[Instructions for the task]
I'd like every line from the material below that has "server" in it.

[Exercise input]
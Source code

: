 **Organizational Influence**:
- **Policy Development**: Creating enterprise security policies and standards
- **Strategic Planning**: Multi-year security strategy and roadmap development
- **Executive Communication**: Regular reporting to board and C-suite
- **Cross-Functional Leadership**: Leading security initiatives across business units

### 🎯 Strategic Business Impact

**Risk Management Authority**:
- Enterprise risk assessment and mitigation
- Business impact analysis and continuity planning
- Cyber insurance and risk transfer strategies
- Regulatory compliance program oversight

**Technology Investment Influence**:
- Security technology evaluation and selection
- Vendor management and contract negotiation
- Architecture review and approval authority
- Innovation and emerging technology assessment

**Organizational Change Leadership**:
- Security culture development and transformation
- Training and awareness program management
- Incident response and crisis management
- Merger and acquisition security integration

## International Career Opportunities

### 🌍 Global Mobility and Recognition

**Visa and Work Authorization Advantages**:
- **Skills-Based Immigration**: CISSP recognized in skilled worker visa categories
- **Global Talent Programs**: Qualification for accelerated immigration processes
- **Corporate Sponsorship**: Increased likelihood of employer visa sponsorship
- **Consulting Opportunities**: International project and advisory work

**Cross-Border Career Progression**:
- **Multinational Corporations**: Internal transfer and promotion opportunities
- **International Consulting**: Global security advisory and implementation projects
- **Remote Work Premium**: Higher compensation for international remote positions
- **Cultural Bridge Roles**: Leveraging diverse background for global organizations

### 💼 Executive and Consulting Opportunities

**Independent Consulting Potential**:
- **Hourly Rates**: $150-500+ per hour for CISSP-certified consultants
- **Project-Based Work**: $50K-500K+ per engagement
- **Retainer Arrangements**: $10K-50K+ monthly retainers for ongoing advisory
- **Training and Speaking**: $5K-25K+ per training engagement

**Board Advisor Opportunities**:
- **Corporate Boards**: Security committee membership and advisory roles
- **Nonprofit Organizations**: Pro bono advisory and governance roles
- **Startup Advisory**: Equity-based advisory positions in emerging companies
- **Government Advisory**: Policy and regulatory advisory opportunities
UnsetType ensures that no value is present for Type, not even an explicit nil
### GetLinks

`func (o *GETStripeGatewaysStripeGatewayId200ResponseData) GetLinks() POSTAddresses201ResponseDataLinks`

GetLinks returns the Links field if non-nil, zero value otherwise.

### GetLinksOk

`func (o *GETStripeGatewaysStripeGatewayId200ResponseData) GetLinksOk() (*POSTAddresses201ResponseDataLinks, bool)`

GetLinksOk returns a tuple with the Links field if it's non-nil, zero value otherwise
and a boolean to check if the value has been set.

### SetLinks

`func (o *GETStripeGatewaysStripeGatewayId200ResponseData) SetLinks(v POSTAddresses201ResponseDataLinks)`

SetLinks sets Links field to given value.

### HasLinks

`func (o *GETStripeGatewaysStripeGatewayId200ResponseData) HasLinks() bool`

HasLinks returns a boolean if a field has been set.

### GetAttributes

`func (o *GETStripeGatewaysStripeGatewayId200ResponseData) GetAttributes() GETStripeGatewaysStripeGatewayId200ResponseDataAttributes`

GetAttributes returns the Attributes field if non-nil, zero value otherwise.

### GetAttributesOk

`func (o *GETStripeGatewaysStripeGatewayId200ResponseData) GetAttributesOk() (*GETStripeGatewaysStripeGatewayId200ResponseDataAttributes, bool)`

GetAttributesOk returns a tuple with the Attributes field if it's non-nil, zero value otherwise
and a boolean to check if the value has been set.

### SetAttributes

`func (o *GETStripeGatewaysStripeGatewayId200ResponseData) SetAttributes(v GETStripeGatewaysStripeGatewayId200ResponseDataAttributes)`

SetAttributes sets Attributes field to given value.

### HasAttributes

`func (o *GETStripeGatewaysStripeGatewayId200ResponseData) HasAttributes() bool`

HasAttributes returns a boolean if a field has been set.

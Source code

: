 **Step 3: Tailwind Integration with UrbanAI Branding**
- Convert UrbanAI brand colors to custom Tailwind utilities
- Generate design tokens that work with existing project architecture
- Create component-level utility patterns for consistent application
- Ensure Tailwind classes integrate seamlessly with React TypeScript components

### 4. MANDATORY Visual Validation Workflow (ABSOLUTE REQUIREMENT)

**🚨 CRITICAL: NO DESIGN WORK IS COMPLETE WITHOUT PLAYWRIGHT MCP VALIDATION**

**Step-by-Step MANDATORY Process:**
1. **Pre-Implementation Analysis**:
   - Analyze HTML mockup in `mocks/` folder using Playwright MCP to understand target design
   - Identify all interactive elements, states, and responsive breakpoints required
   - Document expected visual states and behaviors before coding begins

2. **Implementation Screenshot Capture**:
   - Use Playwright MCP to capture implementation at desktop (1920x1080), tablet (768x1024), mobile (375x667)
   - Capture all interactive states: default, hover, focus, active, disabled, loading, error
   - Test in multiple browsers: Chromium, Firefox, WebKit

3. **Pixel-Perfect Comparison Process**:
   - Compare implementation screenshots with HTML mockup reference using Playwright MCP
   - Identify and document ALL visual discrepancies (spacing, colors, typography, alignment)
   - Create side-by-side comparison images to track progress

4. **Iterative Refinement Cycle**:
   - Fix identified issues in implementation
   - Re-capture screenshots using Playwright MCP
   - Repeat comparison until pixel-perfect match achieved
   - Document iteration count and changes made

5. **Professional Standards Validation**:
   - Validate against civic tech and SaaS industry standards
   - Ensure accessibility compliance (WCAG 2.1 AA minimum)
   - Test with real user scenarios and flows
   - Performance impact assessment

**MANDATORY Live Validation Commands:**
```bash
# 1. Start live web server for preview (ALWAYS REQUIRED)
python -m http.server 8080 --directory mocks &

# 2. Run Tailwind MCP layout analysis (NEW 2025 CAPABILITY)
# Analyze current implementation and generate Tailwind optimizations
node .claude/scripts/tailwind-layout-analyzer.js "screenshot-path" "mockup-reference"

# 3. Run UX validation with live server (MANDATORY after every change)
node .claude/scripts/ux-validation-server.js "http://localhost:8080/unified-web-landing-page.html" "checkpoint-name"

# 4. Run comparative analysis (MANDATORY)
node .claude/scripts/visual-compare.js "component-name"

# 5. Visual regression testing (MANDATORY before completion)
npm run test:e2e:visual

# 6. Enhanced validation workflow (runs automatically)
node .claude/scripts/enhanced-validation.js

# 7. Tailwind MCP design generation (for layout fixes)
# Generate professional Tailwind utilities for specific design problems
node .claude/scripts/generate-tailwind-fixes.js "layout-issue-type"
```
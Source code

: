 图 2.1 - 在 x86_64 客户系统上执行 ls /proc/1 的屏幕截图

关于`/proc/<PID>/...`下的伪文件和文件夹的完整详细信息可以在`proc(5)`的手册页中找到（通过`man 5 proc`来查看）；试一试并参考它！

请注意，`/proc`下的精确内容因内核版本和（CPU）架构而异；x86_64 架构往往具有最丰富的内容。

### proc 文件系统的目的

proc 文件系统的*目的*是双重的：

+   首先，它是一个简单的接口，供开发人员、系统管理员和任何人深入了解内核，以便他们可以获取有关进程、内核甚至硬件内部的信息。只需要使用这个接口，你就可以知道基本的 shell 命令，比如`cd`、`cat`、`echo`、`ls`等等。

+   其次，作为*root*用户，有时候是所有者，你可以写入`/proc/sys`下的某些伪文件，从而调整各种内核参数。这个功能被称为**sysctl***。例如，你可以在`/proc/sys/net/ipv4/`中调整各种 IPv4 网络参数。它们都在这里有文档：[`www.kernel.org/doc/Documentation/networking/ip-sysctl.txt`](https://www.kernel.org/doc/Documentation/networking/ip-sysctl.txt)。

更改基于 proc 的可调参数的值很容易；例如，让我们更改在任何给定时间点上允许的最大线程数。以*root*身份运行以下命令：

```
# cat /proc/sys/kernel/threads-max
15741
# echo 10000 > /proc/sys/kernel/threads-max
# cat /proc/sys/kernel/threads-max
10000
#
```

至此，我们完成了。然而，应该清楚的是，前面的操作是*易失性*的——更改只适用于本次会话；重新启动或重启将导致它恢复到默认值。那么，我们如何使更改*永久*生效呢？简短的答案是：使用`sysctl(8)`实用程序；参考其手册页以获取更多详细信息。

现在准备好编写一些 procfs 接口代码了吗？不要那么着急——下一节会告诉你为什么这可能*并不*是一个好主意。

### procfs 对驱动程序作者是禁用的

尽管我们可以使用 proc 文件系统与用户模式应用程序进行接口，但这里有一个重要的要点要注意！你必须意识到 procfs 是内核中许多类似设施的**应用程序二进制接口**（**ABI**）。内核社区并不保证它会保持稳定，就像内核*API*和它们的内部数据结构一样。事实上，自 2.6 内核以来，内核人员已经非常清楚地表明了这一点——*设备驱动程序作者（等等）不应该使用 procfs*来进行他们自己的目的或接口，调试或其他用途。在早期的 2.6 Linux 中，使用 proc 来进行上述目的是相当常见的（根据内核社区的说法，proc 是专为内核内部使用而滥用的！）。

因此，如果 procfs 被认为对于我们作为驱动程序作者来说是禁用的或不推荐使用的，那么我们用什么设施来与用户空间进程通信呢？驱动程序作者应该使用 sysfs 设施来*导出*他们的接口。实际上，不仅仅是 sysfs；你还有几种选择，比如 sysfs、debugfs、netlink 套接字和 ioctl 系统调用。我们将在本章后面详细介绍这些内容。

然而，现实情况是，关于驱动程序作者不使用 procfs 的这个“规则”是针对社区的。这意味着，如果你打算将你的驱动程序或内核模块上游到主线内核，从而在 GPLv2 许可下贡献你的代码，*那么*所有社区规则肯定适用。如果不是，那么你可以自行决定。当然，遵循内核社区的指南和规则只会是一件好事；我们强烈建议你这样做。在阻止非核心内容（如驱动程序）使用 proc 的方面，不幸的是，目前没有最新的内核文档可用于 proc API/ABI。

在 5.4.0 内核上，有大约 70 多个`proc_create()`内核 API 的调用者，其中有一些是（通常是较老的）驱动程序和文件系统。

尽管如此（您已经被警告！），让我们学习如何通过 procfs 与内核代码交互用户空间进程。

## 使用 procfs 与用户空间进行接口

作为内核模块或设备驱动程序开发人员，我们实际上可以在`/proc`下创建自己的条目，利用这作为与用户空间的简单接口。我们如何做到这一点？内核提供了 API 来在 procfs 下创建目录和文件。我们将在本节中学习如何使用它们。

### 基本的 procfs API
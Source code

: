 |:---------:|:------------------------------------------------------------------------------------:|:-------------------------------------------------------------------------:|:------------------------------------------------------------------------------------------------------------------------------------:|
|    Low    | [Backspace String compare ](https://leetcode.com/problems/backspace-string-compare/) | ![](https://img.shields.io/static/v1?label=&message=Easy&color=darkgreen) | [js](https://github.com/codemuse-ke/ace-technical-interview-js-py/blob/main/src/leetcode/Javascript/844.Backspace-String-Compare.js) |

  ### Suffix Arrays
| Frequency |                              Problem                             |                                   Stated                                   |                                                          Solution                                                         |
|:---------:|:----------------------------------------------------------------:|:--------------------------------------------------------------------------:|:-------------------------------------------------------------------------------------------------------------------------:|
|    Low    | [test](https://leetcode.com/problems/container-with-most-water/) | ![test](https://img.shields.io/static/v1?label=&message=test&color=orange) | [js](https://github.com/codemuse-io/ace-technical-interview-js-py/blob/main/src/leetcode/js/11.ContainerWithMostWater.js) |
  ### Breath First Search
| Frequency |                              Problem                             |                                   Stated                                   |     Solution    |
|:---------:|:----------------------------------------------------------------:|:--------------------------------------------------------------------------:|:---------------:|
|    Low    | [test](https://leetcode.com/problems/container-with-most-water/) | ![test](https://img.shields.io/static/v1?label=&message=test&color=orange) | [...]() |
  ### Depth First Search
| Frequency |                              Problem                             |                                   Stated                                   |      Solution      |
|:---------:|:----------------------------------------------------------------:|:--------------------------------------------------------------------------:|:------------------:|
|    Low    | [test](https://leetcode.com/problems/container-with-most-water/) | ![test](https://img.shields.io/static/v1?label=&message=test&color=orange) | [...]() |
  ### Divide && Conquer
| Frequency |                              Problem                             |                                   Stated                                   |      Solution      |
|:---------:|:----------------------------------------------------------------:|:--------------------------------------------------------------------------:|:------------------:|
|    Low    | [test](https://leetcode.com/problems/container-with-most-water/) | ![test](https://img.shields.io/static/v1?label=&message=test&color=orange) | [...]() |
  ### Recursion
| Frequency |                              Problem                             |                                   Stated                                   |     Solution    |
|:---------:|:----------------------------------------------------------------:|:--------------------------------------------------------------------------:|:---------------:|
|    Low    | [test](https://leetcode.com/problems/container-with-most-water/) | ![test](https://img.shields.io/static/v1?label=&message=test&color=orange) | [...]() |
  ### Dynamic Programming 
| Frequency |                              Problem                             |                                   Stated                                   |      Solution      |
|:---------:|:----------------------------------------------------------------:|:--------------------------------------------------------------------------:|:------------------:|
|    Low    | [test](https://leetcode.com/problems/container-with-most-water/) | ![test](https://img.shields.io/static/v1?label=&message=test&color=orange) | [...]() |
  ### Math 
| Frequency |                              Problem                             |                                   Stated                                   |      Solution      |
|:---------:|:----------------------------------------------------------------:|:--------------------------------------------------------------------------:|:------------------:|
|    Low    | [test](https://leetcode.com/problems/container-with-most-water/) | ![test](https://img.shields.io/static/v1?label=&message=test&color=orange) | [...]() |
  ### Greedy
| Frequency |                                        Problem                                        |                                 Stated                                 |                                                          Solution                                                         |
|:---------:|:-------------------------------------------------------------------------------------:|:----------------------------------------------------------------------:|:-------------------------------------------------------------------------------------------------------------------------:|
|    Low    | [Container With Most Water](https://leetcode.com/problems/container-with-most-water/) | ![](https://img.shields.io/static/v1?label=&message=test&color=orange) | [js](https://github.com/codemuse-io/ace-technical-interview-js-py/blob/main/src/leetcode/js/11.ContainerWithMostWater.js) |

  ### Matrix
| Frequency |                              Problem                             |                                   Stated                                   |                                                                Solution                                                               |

[Solution for this problem]
# 1. Start live web server for preview (ALWAYS REQUIRED)
python -m http.server 8080 --directory mocks &
# 3. Run UX validation with live server (MANDATORY after every change)
node .claude/scripts/ux-validation-server.js "http://localhost:8080/unified-web-landing-page.html" "checkpoint-name"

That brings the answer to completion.